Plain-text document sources
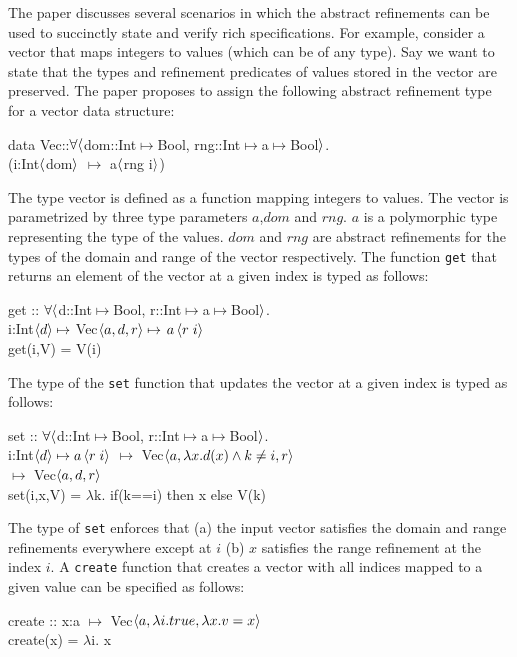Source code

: The paper discusses several scenarios in which the abstract refinements can be used to succinctly state and verify rich specifications. For example, consider a vector that maps integers to values (which can be of any type).
Say we want to state that the types and refinement predicates of values stored in
the vector are preserved. The paper proposes to assign the following abstract refinement type for a vector data structure:
%
\begin{myprogram}
data Vec::$\forall \langle$dom::Int$\mapsto$Bool, rng::Int$\mapsto$a$\mapsto$Bool$\rangle$. \\
\> (i:Int$\langle$dom$\rangle$ $\mapsto$ a$\langle$rng i$\rangle$)
\end{myprogram}
%
The type vector is defined as a function mapping integers to values. 
The vector is parametrized by three type parameters $a$,$dom$ and $rng$.
$a$ is a polymorphic type representing the type of the values.
$dom$ and $rng$ are abstract refinements for the types of the domain and range of the vector respectively.
The function \texttt{get} that returns an element of the vector at a given index is typed as follows:
%
\begin{myprogram}
get :: $\forall \langle$d::Int$\mapsto$Bool, r::Int$\mapsto$a$\mapsto$Bool$\rangle$. \\
\> \> i:Int$\left< d \right> \mapsto$ Vec$\left< a,d,r \right> \mapsto$ $a\left< r \; i \right>$ \\
\> get(i,V) = V(i)
\end{myprogram}
%
The type of the \texttt{set} function that updates the vector at a given index is typed as follows:
%
\begin{myprogram}
set :: $\forall \langle$d::Int$\mapsto$Bool, r::Int$\mapsto$a$\mapsto$Bool$\rangle$. \\
\> \> i:Int$\left< d \right> \mapsto a\left< r \; i \right>$ $\mapsto$ 
Vec$\left< a,\lambda x. d(x) \wedge k \ne i,r \right>$ \\
\> \> $\mapsto$ Vec$\left< a,d,r \right>$ \\
\> set(i,x,V) = $\lambda$k. if(k==i)  then x else V(k)
\end{myprogram}
%
The type of \texttt{set} enforces that (a) the input vector satisfies the
domain and range refinements everywhere except at $i$ (b) $x$ satisfies the range refinement at the index $i$.
A \texttt{create} function that creates a vector with all indices mapped 
to a given value can be specified as follows:
%
\begin{myprogram}
create :: x:a $\mapsto$ Vec$\left< a,\lambda i.true,\lambda x. v = x \right>$  \\
\> create(x) = $\lambda$i. x
\end{myprogram}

_Problem_: Without altering anything, output all the lines above but none of the images.

_Answer for this exercise_:
Source code

: The paper discusses several scenarios in which the abstract refinements can be used to succinctly state and verify rich specifications. For example, consider a vector that maps integers to values (which can be of any type).
Say we want to state that the types and refinement predicates of values stored in
the vector are preserved. The paper proposes to assign the following abstract refinement type for a vector data structure:
%
\begin{myprogram}
data Vec::$\forall \langle$dom::Int$\mapsto$Bool, rng::Int$\mapsto$a$\mapsto$Bool$\rangle$. \\
\> (i:Int$\langle$dom$\rangle$ $\mapsto$ a$\langle$rng i$\rangle$)
\end{myprogram}
%
The type vector is defined as a function mapping integers to values. 
The vector is parametrized by three type parameters $a$,$dom$ and $rng$.
$a$ is a polymorphic type representing the type of the values.
$dom$ and $rng$ are abstract refinements for the types of the domain and range of the vector respectively.
The function \texttt{get} that returns an element of the vector at a given index is typed as follows:
%
\begin{myprogram}
get :: $\forall \langle$d::Int$\mapsto$Bool, r::Int$\mapsto$a$\mapsto$Bool$\rangle$. \\
\> \> i:Int$\left< d \right> \mapsto$ Vec$\left< a,d,r \right> \mapsto$ $a\left< r \; i \right>$ \\
\> get(i,V) = V(i)
\end{myprogram}
%
The type of the \texttt{set} function that updates the vector at a given index is typed as follows:
%
\begin{myprogram}
set :: $\forall \langle$d::Int$\mapsto$Bool, r::Int$\mapsto$a$\mapsto$Bool$\rangle$. \\
\> \> i:Int$\left< d \right> \mapsto a\left< r \; i \right>$ $\mapsto$ 
Vec$\left< a,\lambda x. d(x) \wedge k \ne i,r \right>$ \\
\> \> $\mapsto$ Vec$\left< a,d,r \right>$ \\
\> set(i,x,V) = $\lambda$k. if(k==i)  then x else V(k)
\end{myprogram}
%
The type of \texttt{set} enforces that (a) the input vector satisfies the
domain and range refinements everywhere except at $i$ (b) $x$ satisfies the range refinement at the index $i$.
A \texttt{create} function that creates a vector with all indices mapped 
to a given value can be specified as follows:
%
\begin{myprogram}
create :: x:a $\mapsto$ Vec$\left< a,\lambda i.true,\lambda x. v = x \right>$  \\
\> create(x) = $\lambda$i. x
\end{myprogram}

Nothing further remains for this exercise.